Flood-inundation maps for the Wabash River at Terre Haute, Indiana

USGS Publications Warehouse

Lombard, Pamela J.

2013-01-01

Digital flood-inundation maps for a 6.3-mi reach of the Wabash River from 0.1 mi downstream of the Interstate 70 bridge to 1.1 miles upstream of the Route 63 bridge, Terre Haute, Indiana, were created by the U.S. Geological Survey (USGS) in cooperation with the Indiana Department of Transportation. The inundation maps, which can be accessed through the USGS Flood Inundation Mapping Science Web site at http://water.usgs.gov/osw/flood_inundation/, depict estimates of the areal extent of flooding corresponding to select water levels (stages) at the USGS streamgage Wabash River at Terre Haute (station number 03341500). Current conditions at the USGS streamgage may be obtained on the Internet from the USGS National Water Information System (http://waterdata.usgs.gov/in/nwis/uv/?site_no=03341500&agency_cd=USGS&p"). In addition, the same data are provided to the National Weather Service (NWS) for incorporation into their Advanced Hydrologic Prediction Service (AHPS) flood warning system (http://water.weather.gov/ahps//).

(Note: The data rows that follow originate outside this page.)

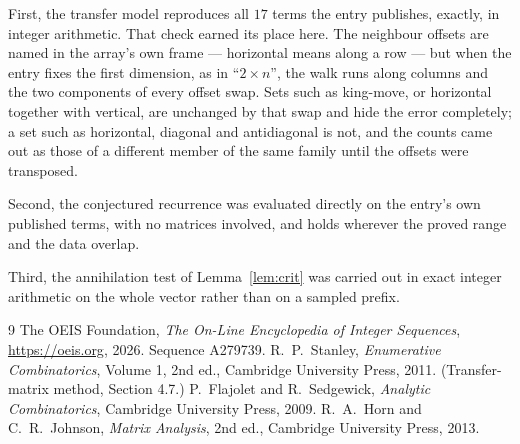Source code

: \documentclass[11pt,a4paper]{article}
\theoremstyle{plain}
\theoremstyle{definition}
\begin{document}
First, the transfer model reproduces all $17$ terms the entry publishes, exactly, in
integer arithmetic. That check earned its place here. The neighbour offsets are named in the
array's own frame --- horizontal means along a row --- but when the entry fixes the first
dimension, as in ``$2\times n$'', the walk runs along columns and the two components of every
offset swap. Sets such as king-move, or horizontal together with vertical, are unchanged by
that swap and hide the error completely; a set such as horizontal, diagonal and antidiagonal
is not, and the counts came out as those of a different member of the same family until the
offsets were transposed.

Second, the conjectured recurrence was evaluated directly on the entry's own published terms,
with no matrices involved, and holds wherever the proved range and the data overlap.

Third, the annihilation test of Lemma~\ref{lem:crit} was carried out in exact integer
arithmetic on the whole vector rather than on a sampled prefix.

\begin{thebibliography}{9}
 The OEIS Foundation, \emph{The On-Line Encyclopedia of Integer
Sequences}, \url{https://oeis.org}, 2026. Sequence A279739.
 R.~P.~Stanley, \emph{Enumerative Combinatorics}, Volume 1, 2nd ed.,
Cambridge University Press, 2011. (Transfer-matrix method, Section 4.7.)
 P.~Flajolet and R.~Sedgewick, \emph{Analytic Combinatorics}, Cambridge
University Press, 2009.
 R.~A.~Horn and C.~R.~Johnson, \emph{Matrix Analysis}, 2nd ed., Cambridge
University Press, 2013.
\end{thebibliography}
\end{document}
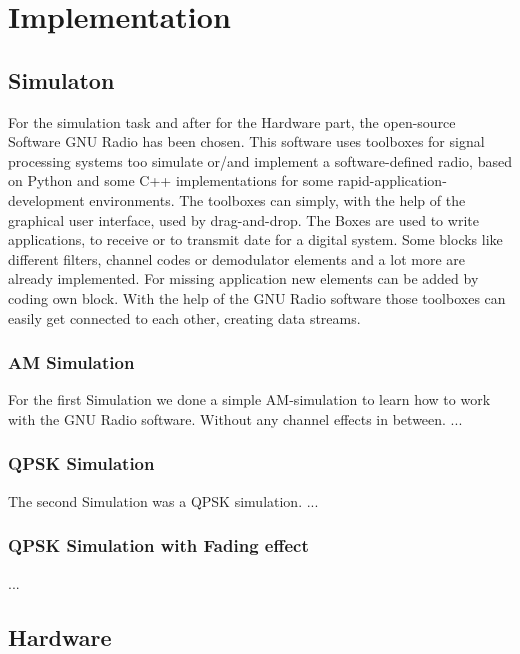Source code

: 
\chapter{Implementation}

\section{Simulaton}

For the simulation task and after for the Hardware part, the open-source Software GNU Radio has been chosen. This software uses toolboxes for signal processing systems too simulate or/and implement a software-defined radio, based on Python and some C++ implementations for some rapid-application-development environments. The toolboxes can simply, with the help of the graphical user interface, used by drag-and-drop. The Boxes are used to write applications, to receive or to transmit date for a digital system. Some blocks like different filters, channel codes or demodulator elements and a lot more are already implemented. For missing application new elements can be added by coding own block. With the help of the GNU Radio software those toolboxes can easily get connected to each other, creating data streams. 

\subsection{AM Simulation}

For the first Simulation we done a simple AM-simulation to learn how to work with the GNU Radio software. Without any channel effects in between. ...


\subsection{QPSK Simulation}

The second Simulation was a QPSK simulation. 
...


\subsection{QPSK Simulation with Fading effect}
...


\section{Hardware}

Within this system, the NWS forecasts flood hydrographs for the Wabash River at Terre Haute that may be used in conjunction with the maps developed in this study to show predicted areas of flood inundation. In this study, flood profiles were computed for the stream reach by means of a one-dimensional step-backwater model. The model was calibrated using the most current stage-discharge relation at the Wabash River at the Terre Haute streamgage. The hydraulic model was then used to compute 22 water-surface profiles for flood stages at 1-ft interval referenced to the streamgage datum and ranging from bank-full to approximately the highest recorded water level at the streamgage. The simulated water-surface profiles were then combined with a geographic information system digital elevation model (derived from Light Detection and Ranging (LiDAR) data having a 0.37-ft vertical accuracy and a 1.02-ft horizontal accuracy) to delineate the area flooded at each water level. The availability of these maps along with Internet information regarding the current stage from the USGS streamgage and forecasted stream stages from the NWS can provide emergency management personnel and residents with information that is critical for flood response activities such as evacuations and road closures as well as for post flood recovery efforts.